* Work item *
Find all the lines in the entries below that hold the word "void" and copy them.

* * * * * * *

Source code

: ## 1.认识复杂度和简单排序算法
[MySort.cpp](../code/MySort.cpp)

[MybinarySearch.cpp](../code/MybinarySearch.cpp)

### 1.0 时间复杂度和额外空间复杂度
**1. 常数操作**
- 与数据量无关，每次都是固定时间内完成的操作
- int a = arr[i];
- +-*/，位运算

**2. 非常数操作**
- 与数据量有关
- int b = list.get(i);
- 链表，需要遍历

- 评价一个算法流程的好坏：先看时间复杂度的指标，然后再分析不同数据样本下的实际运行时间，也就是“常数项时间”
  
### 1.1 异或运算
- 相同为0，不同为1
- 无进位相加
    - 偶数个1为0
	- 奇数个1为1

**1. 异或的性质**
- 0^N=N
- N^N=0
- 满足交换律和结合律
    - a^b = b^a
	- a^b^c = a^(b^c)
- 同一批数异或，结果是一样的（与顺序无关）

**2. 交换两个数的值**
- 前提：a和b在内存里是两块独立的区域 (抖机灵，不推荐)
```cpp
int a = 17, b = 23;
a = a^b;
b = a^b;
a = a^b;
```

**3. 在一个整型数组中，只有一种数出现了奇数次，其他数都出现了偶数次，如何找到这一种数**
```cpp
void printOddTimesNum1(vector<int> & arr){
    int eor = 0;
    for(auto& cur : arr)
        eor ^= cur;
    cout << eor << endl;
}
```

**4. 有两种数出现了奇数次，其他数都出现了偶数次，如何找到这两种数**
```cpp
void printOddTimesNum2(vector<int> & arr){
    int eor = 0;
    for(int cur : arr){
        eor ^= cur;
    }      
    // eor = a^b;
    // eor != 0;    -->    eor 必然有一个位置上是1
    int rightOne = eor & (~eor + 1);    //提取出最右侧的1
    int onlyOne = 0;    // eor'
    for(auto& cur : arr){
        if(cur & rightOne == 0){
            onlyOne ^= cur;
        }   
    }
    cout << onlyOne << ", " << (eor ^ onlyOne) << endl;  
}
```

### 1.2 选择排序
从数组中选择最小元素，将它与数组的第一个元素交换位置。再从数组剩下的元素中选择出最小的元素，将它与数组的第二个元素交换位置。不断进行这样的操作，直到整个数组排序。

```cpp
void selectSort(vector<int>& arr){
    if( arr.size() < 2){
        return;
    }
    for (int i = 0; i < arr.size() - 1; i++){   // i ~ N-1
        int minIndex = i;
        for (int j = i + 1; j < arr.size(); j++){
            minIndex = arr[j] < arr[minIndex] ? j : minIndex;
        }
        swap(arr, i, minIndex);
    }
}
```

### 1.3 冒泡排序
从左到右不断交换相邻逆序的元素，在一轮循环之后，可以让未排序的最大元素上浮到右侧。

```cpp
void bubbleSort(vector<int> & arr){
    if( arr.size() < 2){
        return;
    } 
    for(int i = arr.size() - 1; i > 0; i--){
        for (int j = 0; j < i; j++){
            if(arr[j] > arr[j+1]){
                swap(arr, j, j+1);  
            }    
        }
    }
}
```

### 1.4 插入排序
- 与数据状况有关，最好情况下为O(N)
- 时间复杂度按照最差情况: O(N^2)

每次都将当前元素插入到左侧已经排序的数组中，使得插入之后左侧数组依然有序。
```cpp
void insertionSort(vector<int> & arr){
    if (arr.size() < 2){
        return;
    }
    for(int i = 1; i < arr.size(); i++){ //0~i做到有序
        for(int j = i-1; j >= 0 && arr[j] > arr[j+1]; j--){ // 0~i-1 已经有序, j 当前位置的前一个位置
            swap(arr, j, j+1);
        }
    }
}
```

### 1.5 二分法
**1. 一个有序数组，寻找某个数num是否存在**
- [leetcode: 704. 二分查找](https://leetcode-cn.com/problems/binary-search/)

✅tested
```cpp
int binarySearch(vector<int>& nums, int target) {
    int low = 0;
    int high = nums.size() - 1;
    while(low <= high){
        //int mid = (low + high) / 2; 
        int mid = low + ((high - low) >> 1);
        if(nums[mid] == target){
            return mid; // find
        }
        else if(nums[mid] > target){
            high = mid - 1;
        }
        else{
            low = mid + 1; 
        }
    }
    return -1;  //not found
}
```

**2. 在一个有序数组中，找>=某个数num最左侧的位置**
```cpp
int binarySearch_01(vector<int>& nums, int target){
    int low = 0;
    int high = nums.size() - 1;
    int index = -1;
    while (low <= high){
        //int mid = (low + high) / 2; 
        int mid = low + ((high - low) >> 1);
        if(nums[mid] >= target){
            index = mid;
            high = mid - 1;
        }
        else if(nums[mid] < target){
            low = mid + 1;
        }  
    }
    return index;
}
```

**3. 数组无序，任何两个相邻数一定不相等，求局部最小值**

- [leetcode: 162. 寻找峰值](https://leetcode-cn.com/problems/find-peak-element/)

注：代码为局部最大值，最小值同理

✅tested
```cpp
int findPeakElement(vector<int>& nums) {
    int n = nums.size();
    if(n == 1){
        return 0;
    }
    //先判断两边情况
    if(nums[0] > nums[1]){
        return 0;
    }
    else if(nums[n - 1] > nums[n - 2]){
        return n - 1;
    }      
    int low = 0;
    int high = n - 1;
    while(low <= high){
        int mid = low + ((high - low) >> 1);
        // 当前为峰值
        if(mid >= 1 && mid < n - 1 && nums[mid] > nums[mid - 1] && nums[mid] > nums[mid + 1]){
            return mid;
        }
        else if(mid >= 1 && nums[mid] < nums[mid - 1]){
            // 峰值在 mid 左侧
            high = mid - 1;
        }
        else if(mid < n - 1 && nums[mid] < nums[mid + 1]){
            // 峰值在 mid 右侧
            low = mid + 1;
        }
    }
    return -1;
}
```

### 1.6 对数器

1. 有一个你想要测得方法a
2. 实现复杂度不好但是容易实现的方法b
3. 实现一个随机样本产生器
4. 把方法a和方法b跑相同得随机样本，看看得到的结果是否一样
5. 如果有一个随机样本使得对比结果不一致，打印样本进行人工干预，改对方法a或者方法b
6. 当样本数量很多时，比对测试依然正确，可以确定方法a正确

* * * * * * *

* Answer below *
void printOddTimesNum1(vector<int> & arr){
void printOddTimesNum2(vector<int> & arr){
void selectSort(vector<int>& arr){
void bubbleSort(vector<int> & arr){
void insertionSort(vector<int> & arr){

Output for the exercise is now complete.